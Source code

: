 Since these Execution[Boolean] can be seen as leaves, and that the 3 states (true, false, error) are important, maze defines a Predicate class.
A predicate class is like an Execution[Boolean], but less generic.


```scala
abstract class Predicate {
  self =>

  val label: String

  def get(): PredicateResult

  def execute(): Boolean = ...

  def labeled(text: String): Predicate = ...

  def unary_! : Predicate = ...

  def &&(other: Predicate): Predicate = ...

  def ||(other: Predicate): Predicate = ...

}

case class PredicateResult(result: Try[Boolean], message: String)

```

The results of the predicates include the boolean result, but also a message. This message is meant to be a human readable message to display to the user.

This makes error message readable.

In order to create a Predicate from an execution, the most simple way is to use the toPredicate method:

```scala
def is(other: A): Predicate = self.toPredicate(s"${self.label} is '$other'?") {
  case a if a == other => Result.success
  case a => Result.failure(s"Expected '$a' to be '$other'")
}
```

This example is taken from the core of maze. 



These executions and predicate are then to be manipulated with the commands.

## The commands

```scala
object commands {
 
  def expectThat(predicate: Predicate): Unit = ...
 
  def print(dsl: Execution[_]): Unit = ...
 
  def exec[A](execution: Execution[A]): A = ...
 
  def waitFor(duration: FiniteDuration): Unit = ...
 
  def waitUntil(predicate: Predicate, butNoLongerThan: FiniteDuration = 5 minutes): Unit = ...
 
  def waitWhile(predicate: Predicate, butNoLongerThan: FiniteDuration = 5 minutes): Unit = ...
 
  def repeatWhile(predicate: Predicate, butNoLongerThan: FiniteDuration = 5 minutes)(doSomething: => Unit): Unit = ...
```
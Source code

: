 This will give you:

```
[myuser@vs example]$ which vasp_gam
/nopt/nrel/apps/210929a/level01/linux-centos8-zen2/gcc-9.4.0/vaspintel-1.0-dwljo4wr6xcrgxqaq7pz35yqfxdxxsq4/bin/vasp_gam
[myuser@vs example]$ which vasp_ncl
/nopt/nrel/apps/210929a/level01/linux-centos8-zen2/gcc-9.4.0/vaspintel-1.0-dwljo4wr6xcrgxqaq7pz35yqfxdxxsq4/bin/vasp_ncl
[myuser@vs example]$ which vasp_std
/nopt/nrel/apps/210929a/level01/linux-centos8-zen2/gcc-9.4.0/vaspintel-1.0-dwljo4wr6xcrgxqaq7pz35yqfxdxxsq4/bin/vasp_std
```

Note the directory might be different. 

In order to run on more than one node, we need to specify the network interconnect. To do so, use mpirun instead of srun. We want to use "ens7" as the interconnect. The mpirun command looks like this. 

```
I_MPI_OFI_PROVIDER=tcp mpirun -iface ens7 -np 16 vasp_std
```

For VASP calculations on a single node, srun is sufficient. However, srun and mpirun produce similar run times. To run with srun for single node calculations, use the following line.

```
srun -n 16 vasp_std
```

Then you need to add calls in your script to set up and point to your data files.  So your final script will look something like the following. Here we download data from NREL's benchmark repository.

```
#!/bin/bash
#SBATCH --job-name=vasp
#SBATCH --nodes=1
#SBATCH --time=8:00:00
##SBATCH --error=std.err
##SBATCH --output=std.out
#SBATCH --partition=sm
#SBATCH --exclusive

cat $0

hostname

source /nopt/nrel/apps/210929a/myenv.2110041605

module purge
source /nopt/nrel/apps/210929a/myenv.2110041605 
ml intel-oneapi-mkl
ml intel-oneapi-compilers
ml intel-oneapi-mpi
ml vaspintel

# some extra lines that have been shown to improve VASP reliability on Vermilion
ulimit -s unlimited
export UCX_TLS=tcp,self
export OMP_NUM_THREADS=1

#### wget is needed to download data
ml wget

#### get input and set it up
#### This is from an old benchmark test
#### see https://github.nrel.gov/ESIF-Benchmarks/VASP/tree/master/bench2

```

• _Your assignment_: What you return should match the entries above exactly.

• _Response to the exercise_:
Source code

: Since these Execution[Boolean] can be seen as leaves, and that the 3 states (true, false, error) are important, maze defines a Predicate class.
A predicate class is like an Execution[Boolean], but less generic.


```scala
abstract class Predicate {
  self =>

  val label: String

  def get(): PredicateResult

  def execute(): Boolean = ...

  def labeled(text: String): Predicate = ...

  def unary_! : Predicate = ...

  def &&(other: Predicate): Predicate = ...

  def ||(other: Predicate): Predicate = ...

}

case class PredicateResult(result: Try[Boolean], message: String)

```

The results of the predicates include the boolean result, but also a message. This message is meant to be a human readable message to display to the user.

This makes error message readable.

In order to create a Predicate from an execution, the most simple way is to use the toPredicate method:

```scala
def is(other: A): Predicate = self.toPredicate(s"${self.label} is '$other'?") {
  case a if a == other => Result.success
  case a => Result.failure(s"Expected '$a' to be '$other'")
}
```

This example is taken from the core of maze. 



These executions and predicate are then to be manipulated with the commands.

## The commands

```scala
object commands {
 
  def expectThat(predicate: Predicate): Unit = ...
 
  def print(dsl: Execution[_]): Unit = ...
 
  def exec[A](execution: Execution[A]): A = ...
 
  def waitFor(duration: FiniteDuration): Unit = ...
 
  def waitUntil(predicate: Predicate, butNoLongerThan: FiniteDuration = 5 minutes): Unit = ...
 
  def waitWhile(predicate: Predicate, butNoLongerThan: FiniteDuration = 5 minutes): Unit = ...
 
  def repeatWhile(predicate: Predicate, butNoLongerThan: FiniteDuration = 5 minutes)(doSomething: => Unit): Unit = ...
```
Source code

: This will give you:

```
[myuser@vs example]$ which vasp_gam
/nopt/nrel/apps/210929a/level01/linux-centos8-zen2/gcc-9.4.0/vaspintel-1.0-dwljo4wr6xcrgxqaq7pz35yqfxdxxsq4/bin/vasp_gam
[myuser@vs example]$ which vasp_ncl
/nopt/nrel/apps/210929a/level01/linux-centos8-zen2/gcc-9.4.0/vaspintel-1.0-dwljo4wr6xcrgxqaq7pz35yqfxdxxsq4/bin/vasp_ncl
[myuser@vs example]$ which vasp_std
/nopt/nrel/apps/210929a/level01/linux-centos8-zen2/gcc-9.4.0/vaspintel-1.0-dwljo4wr6xcrgxqaq7pz35yqfxdxxsq4/bin/vasp_std
```

Note the directory might be different. 

In order to run on more than one node, we need to specify the network interconnect. To do so, use mpirun instead of srun. We want to use "ens7" as the interconnect. The mpirun command looks like this. 

```
I_MPI_OFI_PROVIDER=tcp mpirun -iface ens7 -np 16 vasp_std
```

For VASP calculations on a single node, srun is sufficient. However, srun and mpirun produce similar run times. To run with srun for single node calculations, use the following line.

```
srun -n 16 vasp_std
```

Then you need to add calls in your script to set up and point to your data files.  So your final script will look something like the following. Here we download data from NREL's benchmark repository.

```
#!/bin/bash
#SBATCH --job-name=vasp
#SBATCH --nodes=1
#SBATCH --time=8:00:00
##SBATCH --error=std.err
##SBATCH --output=std.out
#SBATCH --partition=sm
#SBATCH --exclusive

cat $0

hostname

source /nopt/nrel/apps/210929a/myenv.2110041605

module purge
source /nopt/nrel/apps/210929a/myenv.2110041605 
ml intel-oneapi-mkl
ml intel-oneapi-compilers
ml intel-oneapi-mpi
ml vaspintel

# some extra lines that have been shown to improve VASP reliability on Vermilion
ulimit -s unlimited
export UCX_TLS=tcp,self
export OMP_NUM_THREADS=1

#### wget is needed to download data
ml wget

#### get input and set it up
#### This is from an old benchmark test
#### see https://github.nrel.gov/ESIF-Benchmarks/VASP/tree/master/bench2

```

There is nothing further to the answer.